> Problem details
Retype, exactly as they appear below, the lines between the line holding "The following fields" and the line holding "document was created.", both ends included.

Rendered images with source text
-- Opening Marker --

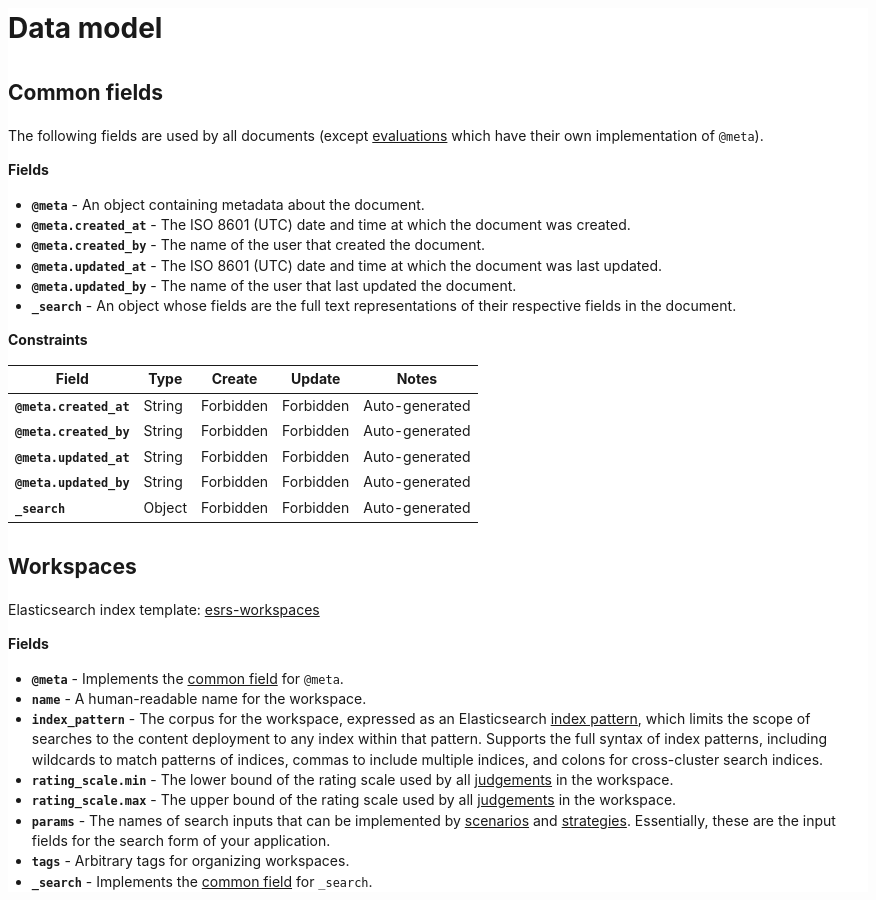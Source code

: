 # Data model

## Common fields

The following fields are used by all documents (except [evaluations](#evaluations) which have their own implementation of `@meta`).

**Fields**

- **`@meta`** - An object containing metadata about the document.
- **`@meta.created_at`** - The ISO 8601 (UTC) date and time at which the document was created.
- **`@meta.created_by`** - The name of the user that created the document.
- **`@meta.updated_at`** - The ISO 8601 (UTC) date and time at which the document was last updated.
- **`@meta.updated_by`** - The name of the user that last updated the document.
- **`_search`** - An object whose fields are the full text representations of their respective fields in the document.

**Constraints**

|Field|Type|Create|Update|Notes|
|-----|----|------|------|-----|
|**`@meta.created_at`**|String|Forbidden|Forbidden|Auto-generated|
|**`@meta.created_by`**|String|Forbidden|Forbidden|Auto-generated|
|**`@meta.updated_at`**|String|Forbidden|Forbidden|Auto-generated|
|**`@meta.updated_by`**|String|Forbidden|Forbidden|Auto-generated|
|**`_search`**|Object|Forbidden|Forbidden|Auto-generated|

## Workspaces

Elasticsearch index template: [esrs-workspaces](https://github.com/elastic/relevance-studio/blob/main/src/server/elastic/index_templates/workspaces.json)

**Fields**

- **`@meta`** - Implements the [common field](#common-fields) for `@meta`.
- **`name`** - A human-readable name for the workspace.
- **`index_pattern`** - The corpus for the workspace, expressed as an Elasticsearch [index pattern](https://www.elastic.co/docs/reference/elasticsearch/rest-apis/search-multiple-data-streams-indices), which limits the scope of searches to the content deployment to any index within that pattern. Supports the full syntax of index patterns, including wildcards to match patterns of indices, commas to include multiple indices, and colons for cross-cluster search indices.
- **`rating_scale.min`** - The lower bound of the rating scale used by all [judgements](#judgements) in the workspace.
- **`rating_scale.max`** - The upper bound of the rating scale used by all [judgements](#judgements) in the workspace.
- **`params`** - The names of search inputs that can be implemented by [scenarios](#scenarios) and [strategies](#strategies). Essentially, these are the input fields for the search form of your application.
- **`tags`** - Arbitrary tags for organizing workspaces.
- **`_search`** - Implements the [common field](#common-fields) for `_search`.
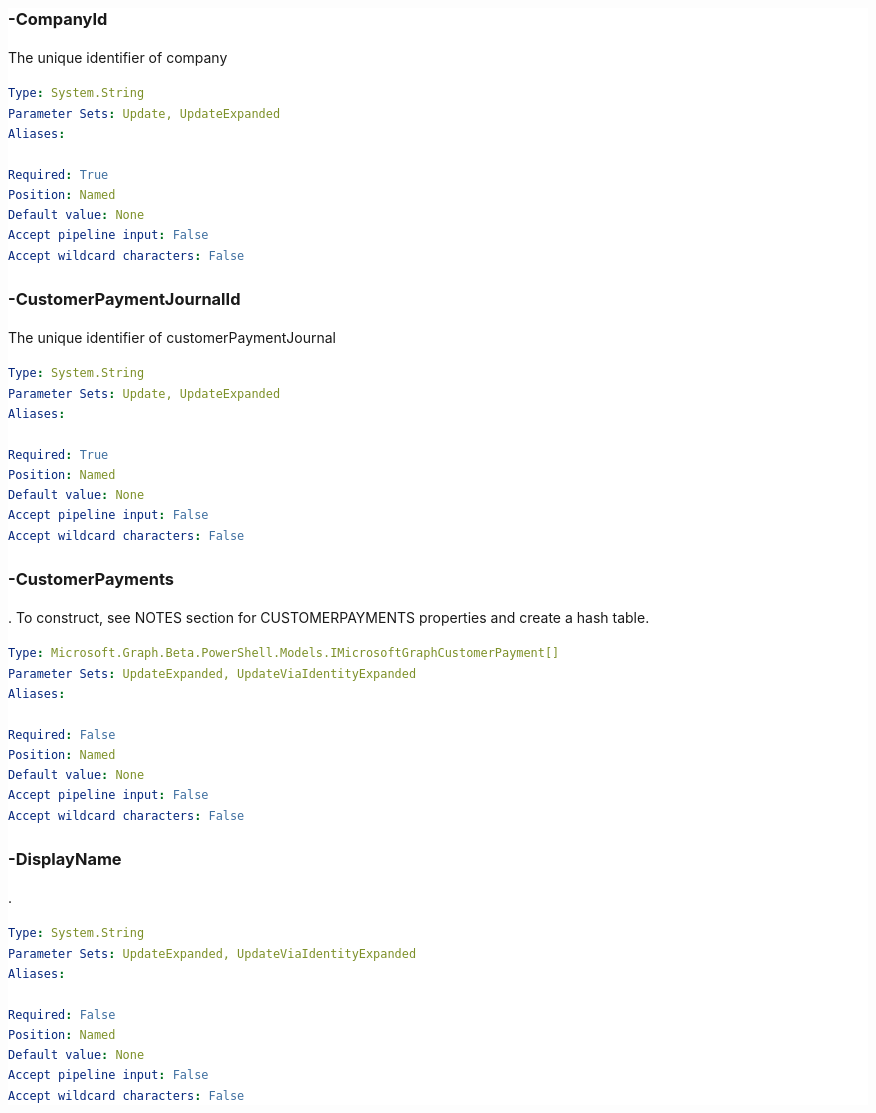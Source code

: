 ### -CompanyId
The unique identifier of company

```yaml
Type: System.String
Parameter Sets: Update, UpdateExpanded
Aliases:

Required: True
Position: Named
Default value: None
Accept pipeline input: False
Accept wildcard characters: False
```

### -CustomerPaymentJournalId
The unique identifier of customerPaymentJournal

```yaml
Type: System.String
Parameter Sets: Update, UpdateExpanded
Aliases:

Required: True
Position: Named
Default value: None
Accept pipeline input: False
Accept wildcard characters: False
```

### -CustomerPayments
.
To construct, see NOTES section for CUSTOMERPAYMENTS properties and create a hash table.

```yaml
Type: Microsoft.Graph.Beta.PowerShell.Models.IMicrosoftGraphCustomerPayment[]
Parameter Sets: UpdateExpanded, UpdateViaIdentityExpanded
Aliases:

Required: False
Position: Named
Default value: None
Accept pipeline input: False
Accept wildcard characters: False
```

### -DisplayName
.

```yaml
Type: System.String
Parameter Sets: UpdateExpanded, UpdateViaIdentityExpanded
Aliases:

Required: False
Position: Named
Default value: None
Accept pipeline input: False
Accept wildcard characters: False
```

-- Closing Marker --

> Output for this exercise
The following fields are used by all documents (except [evaluations](#evaluations) which have their own implementation of `@meta`).

**Fields**

- **`@meta`** - An object containing metadata about the document.
- **`@meta.created_at`** - The ISO 8601 (UTC) date and time at which the document was created.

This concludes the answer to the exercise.